東京が東日本の中心で、大阪が西日本の中心であった時代には、大阪でモーターショーを開く意味があったが、大阪経済の衰退で西日本の中心とも言えなくなった現状では、大阪でも開く意味がないと言うことだ。
自動車に限らず、インテックス大阪で開かれる各種の展示会は年々さびれ、規模の縮小を余儀なくされている。東京と交互開催であったのが東京のみになった物もいくつか(も?)ある。これも大阪経済の衰退を反映している。
再々言われる関空の振興も、まずこの大阪経済の立て直しに取り組まなければいけない。大阪経済が賑わいを取り戻せば、海外出張も増え、また海外から大阪の企業を訪ねてくるビジネス客も増える。航空旅客の中核はビジネス客であり、ビジネス客が航空路線の採算を支えているのだ。大阪経済がこのままであれば、国際線・国内線とも旅客数は減少を続け、減便も続くだろう。関空の利用客増には、大阪経済の回復が先決なのだ。

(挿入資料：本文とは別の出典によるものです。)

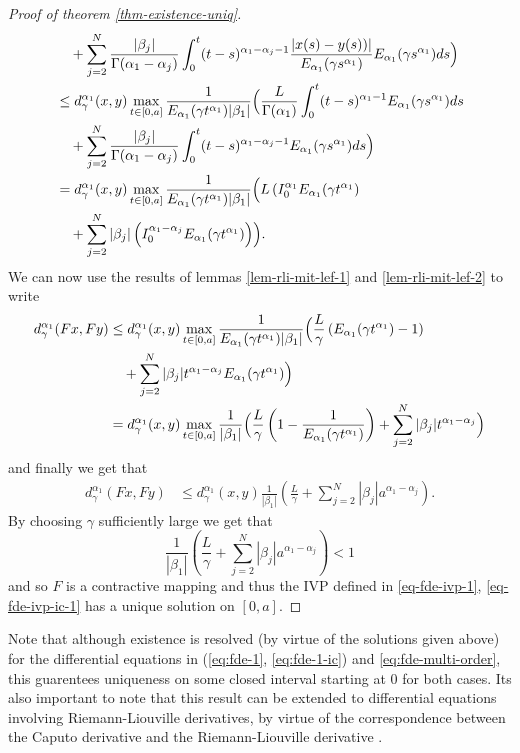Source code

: \begin{proof}[Proof of theorem \ref{thm-existence-uniq}]
\begin{align*}
			& \ \ \ + \sum_{j=2}^N \frac{|\beta_j|}{\Gamma(\alpha_1 - \alpha_j)} \int_0^t (t-s)^{\alpha_1 - \alpha_j - 1}\frac{|x(s) - y(s))|}{E_{\alpha_1}(\gamma s^{\alpha_1})}E_{\alpha_1}(\gamma s^{\alpha_1}) ds \Bigr) \\
			&\leq d_\gamma^{\alpha_1}(x,y) \max_{t \in [0, a]} \frac{1}{E_{\alpha_1}(\gamma t^{\alpha_1})|\beta_1|} \Bigl(
			\frac{L}{\Gamma(\alpha_1)}\int_0^t (t-s)^{\alpha_1 - 1} E_{\alpha_1}(\gamma s^{\alpha_1}) ds \\
			& \ \ \ + \sum_{j=2}^N \frac{|\beta_j|}{\Gamma(\alpha_1 - \alpha_j)} \int_0^t (t-s)^{\alpha_1 - \alpha_j - 1}E_{\alpha_1}(\gamma s^{\alpha_1}) ds \Bigr) \\
			&= d_\gamma^{\alpha_1}(x,y) \max_{t \in [0, a]} \frac{1}{E_{\alpha_1}(\gamma t^{\alpha_1})|\beta_1|} \Bigl(
			L \left( I_{0}^{\alpha_1} E_{\alpha_1}(\gamma t^{\alpha_1} \right) \\
			& \ \ \ + \sum_{j=2}^N |\beta_j| \left( I_{0}^{\alpha_1 - \alpha_j} E_{\alpha_1}(\gamma t^{\alpha_1}) \right) \Bigr). \\
	\end{align*}
	We can now use the results of lemmas \ref{lem-rli-mit-lef-1} and \ref{lem-rli-mit-lef-2} to write
	\begin{align*}
		d_\gamma^{\alpha_1}(Fx,Fy) &\leq d_\gamma^{\alpha_1}(x,y) \max_{t \in [0, a]} \frac{1}{E_{\alpha_1}(\gamma t^{\alpha_1})|\beta_1|} \Bigl(
			\frac{L}{\gamma}\left( E_{\alpha_1}(\gamma t^{\alpha_1}) - 1 \right) \\
			& \ \ \ + \sum_{j=2}^N |\beta_j| t^{\alpha_1 - \alpha_j} E_{\alpha_1}(\gamma t^{\alpha_1}) \Bigr) \\
			&= d_\gamma^{\alpha_1}(x,y) \max_{t \in [0, a]} \frac{1}{|\beta_1|} \Bigl(
			\frac{L}{\gamma}\left( 1- \frac{1}{E_{\alpha_1}(\gamma t^{\alpha_1})} \right) + \sum_{j=2}^N |\beta_j| t^{\alpha_1 - \alpha_j}\Bigr) \\
	\end{align*}
	and finally we get that 
	\begin{align*}
		d_\gamma^{\alpha_1}(Fx,Fy) &\leq d_\gamma^{\alpha_1}(x,y) \frac{1}{|\beta_1|}\left( \frac{L}{\gamma} + \sum_{j=2}^N |\beta_j| a^{\alpha_1 - \alpha_j} \right).
	\end{align*}
	By choosing $ \gamma $ sufficiently large we get that 
	$$
		\frac{1}{|\beta_1|}\left( \frac{L}{\gamma} + \sum_{j=2}^N |\beta_j| a^{\alpha_1 - \alpha_j} \right) < 1
	$$
	and so $ F $ is a contractive mapping and thus the IVP defined in \eqref{eq-fde-ivp-1}, \eqref{eq-fde-ivp-ic-1} has a unique solution on $ [0, a] $.
\end{proof}

Note that although existence is resolved (by virtue of the solutions given above)
for the differential equations in (\ref{eq:fde-1}, \ref{eq:fde-1-ic}) and \ref{eq:fde-multi-order}, this 
guarentees uniqueness on some closed interval starting at $ 0 $ for both cases. Its also important
to note that this result can be extended to differential equations involving Riemann-Liouville derivatives, by 
virtue of the correspondence between the Caputo derivative and the Riemann-Liouville derivative \cite{Podlubny1999}.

大阪経済の回復には、時間はかかるが東大阪から尼崎にかけて多数ある中小製造業の支援から手をつけるべきだ。中小製造業はそれぞれ独自の技術を持っており、大企業もこれ無しでは品質の良い部品などを調達できなかった。その意味で日本の製造業の土台となっていた。

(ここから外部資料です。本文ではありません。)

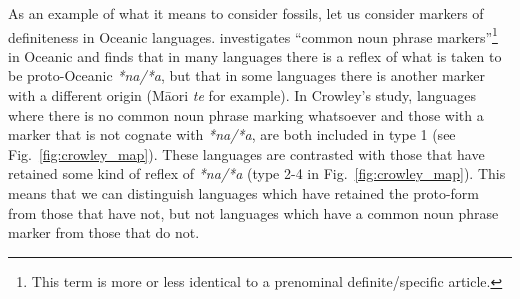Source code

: \documentclass[12pt,letterpaper]{article}
\begin{document}
 


As an example of what it means to consider fossils, let us consider markers of definiteness in Oceanic languages. \citet{crowley1985common} investigates ``common noun phrase markers''\footnote{This term is more or less identical to a prenominal definite/specific article.} in Oceanic and finds that in many languages there is a reflex of what is taken to be proto-Oceanic \emph{*na/*a}, but that in some languages there is another marker with a different origin (M\={a}ori \emph{te} for example). In Crowley's study, languages where there is no common noun phrase marking whatsoever and those with a marker that is not cognate with \emph{*na/*a}, are both included in type 1 (see Fig.~\ref{fig:crowley_map}). These languages are contrasted with those that have retained some kind of reflex of \emph{*na/*a} (type 2-4 in Fig.~\ref{fig:crowley_map}). This means that we can distinguish languages which have retained the proto-form from those that have not, but not languages which have a common noun phrase marker from those that do not.
\end{document}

しかしいま、大手企業の買いたたきや国外への技術持ち出しなどで、経営環境が非常に悪くなっている。このため、経営難と家族の後継者がないことで廃業に追い込まれる企業も多い。また、家族以外の腕の良い技術者などに企業を譲渡しようとしても、低賃金のためそれだけの資力がない。また金融機関もそのための融資をしない。これらによって大阪周辺の中小製造業は壊滅寸前だ。大阪経済の地位回復には、まずここから手をつけるべきだ。
大手企業が先端製品を開発しようとしても、試作部品を作れる中小製造業がなければ円滑にはできない。中小製造業が充実していれば、大阪に出入りするビジネスマンや技術者が増える。そうなれば大阪で起業しようという者も増えるだろう。大手企業の本社を呼び戻そうとしても、今更ほとんど不可能だ。それよりも大阪の企業を育て、起業する者を増やす方が良い。
そのためには、大阪府が中小企業の継承や新規の起業に対する強力な支援を行うべきだ。国ににねだって大規模公共事業をなどと言う、バブル時代の発想を引きずった考えは捨てなければいけない。それは第二の関空を作るだけだ。関空も関西財界が一致して支えるからと国にねだって、やっと建設にこぎ着けたことを忘れてはいけない。そしてその財界が、関空だけではなく大阪そのものを見捨てたこともだ。